When people hear of the Southern Baptist Convention’s recent vote to reject the appeals of two churches who were expelled from the denomination for having female pastors, some wonder: Why would those churches want to stay in the denomination? Why not chart a different path?

One might well have asked some analogous questions of my younger self. I attended a conservative evangelical church for 11 years as a young adult, including two years of full-time college ministry work.

When I quit my college ministry job, I emailed a letter to the students to tell them why, explaining that I couldn’t work at the church long-term because I did not oppose same-sex relationships. I planned to step down from paid work but continue parts of my job as a volunteer.

In response to my letter, church leaders questioned my suitability to keep volunteering. I was called before the all-male elder board to defend myself. I hated that I had to defend myself. But I did so, and successfully. I kept leading Bible studies and meeting with students until I moved across the state for seminary several months later.

What was the point of fighting to keep volunteering? Why did I want to stay?
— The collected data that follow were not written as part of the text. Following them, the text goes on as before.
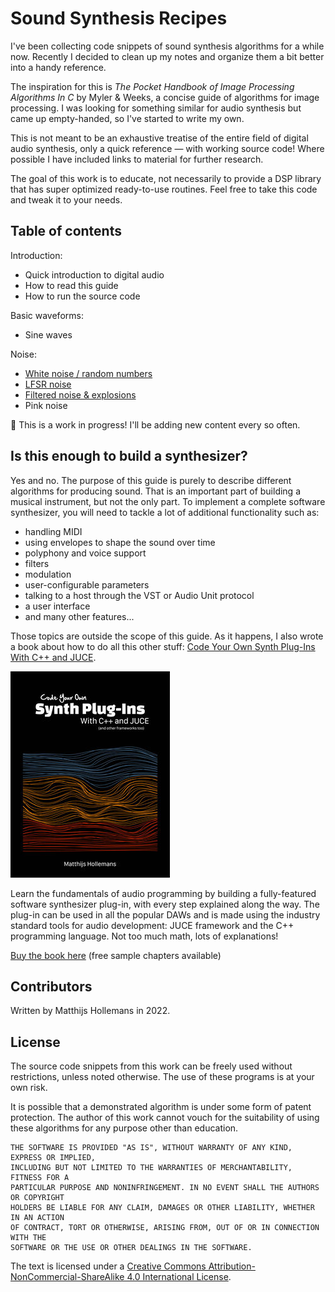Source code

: # Sound Synthesis Recipes

I've been collecting code snippets of sound synthesis algorithms for a while now. Recently I decided to clean up my notes and organize them a bit better into a handy reference.

The inspiration for this is *The Pocket Handbook of Image Processing Algorithms In C* by Myler & Weeks, a concise guide of algorithms for image processing. I was looking for something similar for audio synthesis but came up empty-handed, so I've started to write my own.

This is not meant to be an exhaustive treatise of the entire field of digital audio synthesis, only a quick  reference — with working source code! Where possible I have included links to material for further research.

The goal of this work is to educate, not necessarily to provide a DSP library that has super optimized ready-to-use routines. Feel free to take this code and tweak it to your needs.

## Table of contents

Introduction:

- Quick introduction to digital audio
- How to read this guide
- How to run the source code

Basic waveforms:

- Sine waves

Noise:

- [White noise / random numbers](recipes/white-noise.markdown)
- [LFSR noise](recipes/lfsr-noise.markdown)
- [Filtered noise & explosions](recipes/explosions.markdown)
- Pink noise

👷 This is a work in progress! I'll be adding new content every so often.

## Is this enough to build a synthesizer?

Yes and no. The purpose of this guide is purely to describe different algorithms for producing sound. That is an important part of building a musical instrument, but not the only part. To implement a complete software synthesizer, you will need to tackle a lot of additional functionality such as:

- handling MIDI
- using envelopes to shape the sound over time
- polyphony and voice support
- filters
- modulation
- user-configurable parameters
- talking to a host through the VST or Audio Unit protocol
- a user interface
- and many other features...

Those topics are outside the scope of this guide. As it happens, I also wrote a book about how to do all this other stuff: [Code Your Own Synth Plug-Ins With C++ and JUCE](https://leanpub.com/synth-plugin).

![Cover of my synth book](illustrations/book-cover.jpg)

Learn the fundamentals of audio programming by building a fully-featured software synthesizer plug-in, with every step explained along the way. The plug-in can be used in all the popular DAWs and is made using the industry standard tools for audio development: JUCE framework and the C++ programming language. Not too much math, lots of explanations!

[Buy the book here](https://leanpub.com/synth-plugin) (free sample chapters available)

## Contributors

Written by Matthijs Hollemans in 2022.

## License

The source code snippets from this work can be freely used without restrictions, unless noted otherwise. The use of these programs is at your own risk.

It is possible that a demonstrated algorithm is under some form of patent protection. The author of this work cannot vouch for the suitability of using these algorithms for any purpose other than education.

```text
THE SOFTWARE IS PROVIDED "AS IS", WITHOUT WARRANTY OF ANY KIND, EXPRESS OR IMPLIED,
INCLUDING BUT NOT LIMITED TO THE WARRANTIES OF MERCHANTABILITY, FITNESS FOR A
PARTICULAR PURPOSE AND NONINFRINGEMENT. IN NO EVENT SHALL THE AUTHORS OR COPYRIGHT
HOLDERS BE LIABLE FOR ANY CLAIM, DAMAGES OR OTHER LIABILITY, WHETHER IN AN ACTION
OF CONTRACT, TORT OR OTHERWISE, ARISING FROM, OUT OF OR IN CONNECTION WITH THE
SOFTWARE OR THE USE OR OTHER DEALINGS IN THE SOFTWARE.
```

The text is licensed under a [Creative Commons Attribution-NonCommercial-ShareAlike 4.0 International License](http://creativecommons.org/licenses/by-nc-sa/4.0/).
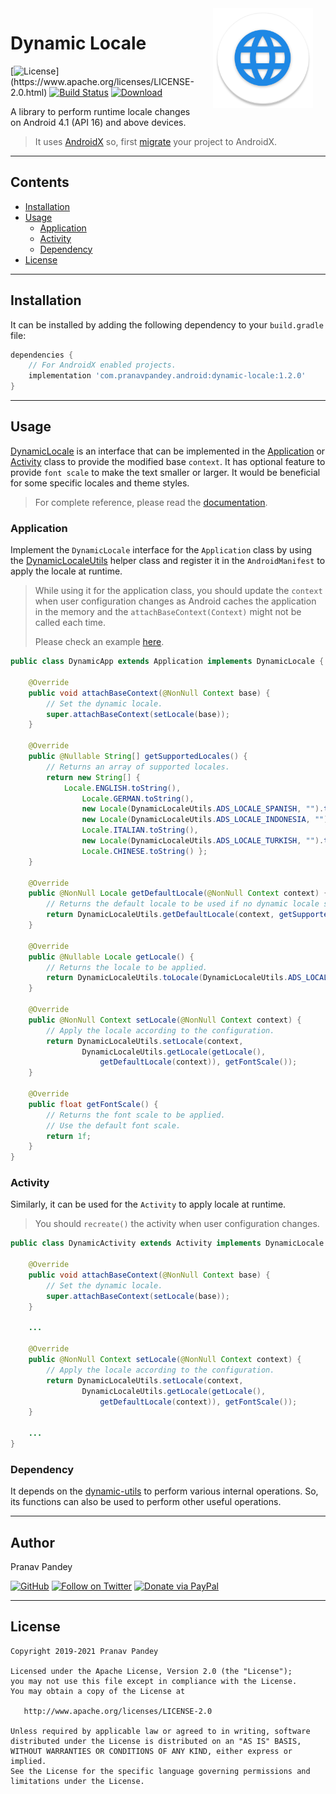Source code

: <img src="https://raw.githubusercontent.com/pranavpandey/dynamic-locale/master/graphics/dynamic-locale.png" width="160" height="160" align="right" hspace="20">

# Dynamic Locale

[![License](https://img.shields.io/badge/license-Apache%202-4EB1BA.svg?)](https://www.apache.org/licenses/LICENSE-2.0.html)
[![Build Status](https://travis-ci.org/pranavpandey/dynamic-locale.svg?branch=master)](https://travis-ci.org/pranavpandey/dynamic-locale)
[![Download](https://api.bintray.com/packages/pranavpandey/android/dynamic-locale/images/download.svg)](https://bintray.com/pranavpandey/android/dynamic-locale/_latestVersion)

A library to perform runtime locale changes on Android 4.1 (API 16) and above devices.

> It uses [AndroidX][androidx] so, first [migrate][androidx-migrate] your project to AndroidX.

---

## Contents

- [Installation](https://github.com/pranavpandey/dynamic-locale#installation)
- [Usage](https://github.com/pranavpandey/dynamic-locale#usage)
    - [Application](https://github.com/pranavpandey/dynamic-locale#application)
    - [Activity](https://github.com/pranavpandey/dynamic-locale#activity)
    - [Dependency](https://github.com/pranavpandey/dynamic-locale#dependency)
- [License](https://github.com/pranavpandey/dynamic-locale#license)

---

## Installation

It can be installed by adding the following dependency to your `build.gradle` file:

```groovy
dependencies {
    // For AndroidX enabled projects.
    implementation 'com.pranavpandey.android:dynamic-locale:1.2.0'
}
```

---

## Usage

[DynamicLocale][dynamic-locale] is an interface that can be implemented in the
[Application][dynamic-application] or [Activity][dynamic-activity] class to provide the modified
base `context`. It has optional feature to provide `font scale` to make the text smaller or larger. 
It would be beneficial for some specific locales and theme styles.

> For complete reference, please read the [documentation][documentation].

### Application

Implement the `DynamicLocale` interface for the `Application` class by using the 
[DynamicLocaleUtils][dynamic-locale-utils] helper class and register it in the `AndroidManifest`
to apply the locale at runtime.

> While using it for the application class, you should update the `context` when user 
> configuration changes as Android caches the application in the memory and the 
> `attachBaseContext(Context)` might not be called each time. 
>
> Please check an example [here][dynamic-application-example].

```java
public class DynamicApp extends Application implements DynamicLocale {

    @Override
    public void attachBaseContext(@NonNull Context base) {
        // Set the dynamic locale.
        super.attachBaseContext(setLocale(base));
    }    

    @Override
    public @Nullable String[] getSupportedLocales() {
        // Returns an array of supported locales.
        return new String[] {
            Locale.ENGLISH.toString(),
                Locale.GERMAN.toString(),
                new Locale(DynamicLocaleUtils.ADS_LOCALE_SPANISH, "").toString(),
                new Locale(DynamicLocaleUtils.ADS_LOCALE_INDONESIA, "").toString(),
                Locale.ITALIAN.toString(),
                new Locale(DynamicLocaleUtils.ADS_LOCALE_TURKISH, "").toString(),
                Locale.CHINESE.toString() };
    }

    @Override
    public @NonNull Locale getDefaultLocale(@NonNull Context context) {
        // Returns the default locale to be used if no dynamic locale support is provided.
        return DynamicLocaleUtils.getDefaultLocale(context, getSupportedLocales());
    }
    
    @Override
    public @Nullable Locale getLocale() {
        // Returns the locale to be applied.
        return DynamicLocaleUtils.toLocale(DynamicLocaleUtils.ADS_LOCALE_HINDI);
    }

    @Override
    public @NonNull Context setLocale(@NonNull Context context) {
        // Apply the locale according to the configuration.
        return DynamicLocaleUtils.setLocale(context,
                DynamicLocaleUtils.getLocale(getLocale(),
                    getDefaultLocale(context)), getFontScale());
    }

    @Override
    public float getFontScale() {
        // Returns the font scale to be applied.
        // Use the default font scale.
        return 1f;
    }
}
```

### Activity

Similarly, it can be used for the `Activity` to apply locale at runtime.

> You should `recreate()` the activity when user configuration changes.

```java
public class DynamicActivity extends Activity implements DynamicLocale {

    @Override
    public void attachBaseContext(@NonNull Context base) {
        // Set the dynamic locale.
        super.attachBaseContext(setLocale(base));
    }    

    ...

    @Override
    public @NonNull Context setLocale(@NonNull Context context) {
        // Apply the locale according to the configuration.
        return DynamicLocaleUtils.setLocale(context,
                DynamicLocaleUtils.getLocale(getLocale(),
                    getDefaultLocale(context)), getFontScale());
    }

    ...
}
```

### Dependency

It depends on the [dynamic-utils](https://github.com/pranavpandey/dynamic-utils) to perform
various internal operations. So, its functions can also be used to perform other useful operations.

---

## Author

Pranav Pandey

[![GitHub](https://img.shields.io/github/followers/pranavpandey?label=GitHub&style=social)](https://github.com/pranavpandey)
[![Follow on Twitter](https://img.shields.io/twitter/follow/pranavpandeydev?label=Follow&style=social)](https://twitter.com/intent/follow?screen_name=pranavpandeydev)
[![Donate via PayPal](https://img.shields.io/static/v1?label=Donate&message=PayPal&color=blue)](https://paypal.me/pranavpandeydev)

---

## License

    Copyright 2019-2021 Pranav Pandey

    Licensed under the Apache License, Version 2.0 (the "License");
    you may not use this file except in compliance with the License.
    You may obtain a copy of the License at

       http://www.apache.org/licenses/LICENSE-2.0

    Unless required by applicable law or agreed to in writing, software
    distributed under the License is distributed on an "AS IS" BASIS,
    WITHOUT WARRANTIES OR CONDITIONS OF ANY KIND, either express or implied.
    See the License for the specific language governing permissions and
    limitations under the License.


[androidx]: https://developer.android.com/jetpack/androidx
[androidx-migrate]: https://developer.android.com/jetpack/androidx/migrate
[documentation]: https://pranavpandey.github.io/dynamic-locale
[dynamic-locale]: https://github.com/pranavpandey/dynamic-locale/blob/master/dynamic-locale/src/main/java/com/pranavpandey/android/dynamic/locale/DynamicLocale.java
[dynamic-application]: https://github.com/pranavpandey/dynamic-support/blob/master/dynamic-support/src/main/java/com/pranavpandey/android/dynamic/support/DynamicApplication.java
[dynamic-application-example]: https://github.com/pranavpandey/dynamic-support/blob/5d94b3e700e49b55008069f42763965f6d3bf033/dynamic-support/src/main/java/com/pranavpandey/android/dynamic/support/DynamicApplication.java#L206
[dynamic-activity]: https://github.com/pranavpandey/dynamic-support/blob/master/dynamic-support/src/main/java/com/pranavpandey/android/dynamic/support/activity/DynamicSystemActivity.java
[dynamic-locale-utils]: https://github.com/pranavpandey/dynamic-locale/blob/master/dynamic-locale/src/main/java/com/pranavpandey/android/dynamic/locale/DynamicLocaleUtils.java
On the professional side, I didn’t want to abandon the college students in the middle of the school year. More personally, though, I considered the church my home-away-from-home, my family-away-from-family.

Church people had welcomed me warmly when I was a college student, and they were there for me in the most difficult moments of my 20s. Fellow young adult churchgoers were many of my closest friends. Especially once I worked there full-time, the church enveloped my day-to-day social and professional world.

I knew there were things I disagreed with the leadership about, and strongly — but I still felt that we had so much in common. There was so much to love about the church. It was hard to imagine leaving.

And I do mean leaving — not just no longer volunteering. Because the threat of being asked to stop volunteering felt like a threat of being expelled. How could I keep going to a church that didn’t want me to use my gifts to serve and lead? I wouldn’t have been able to stay.

Similarly, the two churches who fought to stay in the SBC believed that the values held in common were stronger than the differences that divide. They wanted to believe churches could agree to disagree. The denomination had been their home — their family — for a long, long time. The pull to stay is strong.

I speak now from the other side, several years removed from that nerve-fraying elder board meeting — and several years removed from that church. And it is good.

I’m glad I didn’t have to quit volunteering before that school year was over. But I’m also glad I am no longer a part of a church that seriously considered asking me to stop volunteering. I am better off for having left.

These days, I can speak and write the truest things I know. I can continue to learn and change, liberated from the debilitating fear that I might change in a way that sets me at odds with religious authorities and, thus, cuts me off from the communities I consider home.

I don’t have to walk impossible tightropes where any deviation from the views of those in power can be seen as “liberal drift” and appropriated as grounds for dismissal. I can choose communities that choose me.

I can live in freedom from conservative theological constraints — and I can offer that same freedom to others. We can acknowledge that we are all different and recognize that our differences make us stronger.

People different from me — and especially people on the underside of power structures like white supremacy, heterosexism, classism and ableism — know things I don’t know. Our communities are only whole if all of us are free from the pressure to contort ourselves to fit a certain mold.

This is what I want, both for individuals and for church communities. The right to self-determination is crucial. For all that the churches expelled by the SBC will lose — and they will feel the loss — they will gain much more.

For any other churches, then, who find themselves at odds with the SBC’s new constitutional amendment prohibiting female pastors, I wish them the courage to stand up for their beliefs — and to be willing to be expelled.

The voices of the biblical prophets echo through the ages, calling people of faith to act justly, love mercy and walk humbly with God (Micah 6:8), inviting faith communities to embrace God’s Spirit who has been poured out on all flesh of all genders (Acts 2:17, quoting Joel 2:28-9).

I have no regrets. And I hope for these churches the same.